Medvedenko: Why do you always wear black?


Masha: I’m in mourning for my life. I’m unhappy.


Is this what I am feeling? Is my wearing the dark garb the slippery road to gothic, sullen angst? Am I not too old for this kind of nonsense? Well, I’m at an impasse I think. It’s time to re-evaluate the old life path. It’s not unhappiness or depression or anything like that, it’s far worse, it’s insane boredom. I am so bored I could eat my socks. My focus is a blur and the optometrist has left the building. So what did I do today to make myself feel less bored? I watched something that made me think: eat or get eaten. Never, ever watch a BBC wildlife documentary and be taken in by David Attenborough’s dulcet narration because you will see nature at its most gruesome. You will see things get eaten by other things and you will start wondering whether life is really just about the menu and who is actually up for the main course.


I always root for the underdog. I will automatically dislike anything (I don’t care how hungry) that goes after the poor sucker running, swimming or flying for its life. I don’t care how illogical and totally ridiculous that may sound seeing as this is what nature is all about in part, it’s just the way I felt today. In today’s Great Events in Nature it was the ‘sardine run’ in focus. The little silver unassuming fish had every aquatic predator chasing them and lunging into their defensive bait balls to feed on them. Swallowed whole I tell you, without so much as being given the courtesy of a chew and a taste before the ignominy of sliding down a gullet.

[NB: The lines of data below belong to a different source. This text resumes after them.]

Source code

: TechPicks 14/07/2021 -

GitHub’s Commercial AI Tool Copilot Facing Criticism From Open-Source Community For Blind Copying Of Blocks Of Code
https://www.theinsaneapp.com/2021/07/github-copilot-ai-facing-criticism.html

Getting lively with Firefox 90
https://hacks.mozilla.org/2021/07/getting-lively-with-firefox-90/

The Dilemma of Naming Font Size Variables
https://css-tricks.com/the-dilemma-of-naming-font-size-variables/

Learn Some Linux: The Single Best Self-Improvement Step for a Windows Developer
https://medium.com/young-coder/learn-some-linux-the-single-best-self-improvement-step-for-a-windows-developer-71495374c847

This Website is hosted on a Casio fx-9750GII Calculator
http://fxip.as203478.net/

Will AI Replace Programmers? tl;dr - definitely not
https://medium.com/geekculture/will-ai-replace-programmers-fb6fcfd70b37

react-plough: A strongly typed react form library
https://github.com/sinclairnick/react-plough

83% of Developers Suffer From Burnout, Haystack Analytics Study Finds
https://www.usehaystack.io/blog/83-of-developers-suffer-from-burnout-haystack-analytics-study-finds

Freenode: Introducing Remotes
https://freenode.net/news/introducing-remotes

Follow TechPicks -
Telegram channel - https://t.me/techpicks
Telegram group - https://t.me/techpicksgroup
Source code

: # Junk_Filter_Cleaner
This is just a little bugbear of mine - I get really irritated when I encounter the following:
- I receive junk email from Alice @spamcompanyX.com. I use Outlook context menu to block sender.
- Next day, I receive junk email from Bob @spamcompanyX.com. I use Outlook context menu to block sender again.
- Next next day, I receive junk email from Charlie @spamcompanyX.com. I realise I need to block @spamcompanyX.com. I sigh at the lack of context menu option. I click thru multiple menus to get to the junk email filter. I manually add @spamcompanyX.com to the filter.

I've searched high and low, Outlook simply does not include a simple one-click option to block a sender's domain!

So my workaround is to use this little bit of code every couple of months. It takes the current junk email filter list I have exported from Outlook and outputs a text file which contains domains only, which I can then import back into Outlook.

Every few years these amazing little fish: the sort you will usually buy tinned in oil or occasionally from the fishmonger looking limp and well behaved, will migrate. Rather than I bore you to tears with the facts I’ll let Wiki do it:


“The sardine run of southern Africa occurs from May through July when billions of sardines – or more specifically the Southern African pilchard Sardinops sagax – spawn in the cool waters of the Agulhas Bank and move northward along the east coast of South Africa. Their sheer numbers create a feeding frenzy along the coastline. The run, containing millions of individual sardines, occurs when a current of cold water heads north from the Agulhas Bank up to Mozambique where it then leaves the coastline and goes further east into the Indian Ocean.”


For a sardine it was like participating in the restaurant from hell. It was a fish horror bloodbath! Sushi on the menu for all freeloaders: Gannets, sharks, dolphins, humans – even a whale! Where are the Japanese when you need them? (I jest of course) I’m sure Salmon could tell a few stories round a watery campfire too about their migrations upriver. Not that any survive after spawning – but in anthropomorphic terms they must think: - Screw it (a contradiction)! I’m not spawning! Sex equals death. Ok, I’ve lost my mind...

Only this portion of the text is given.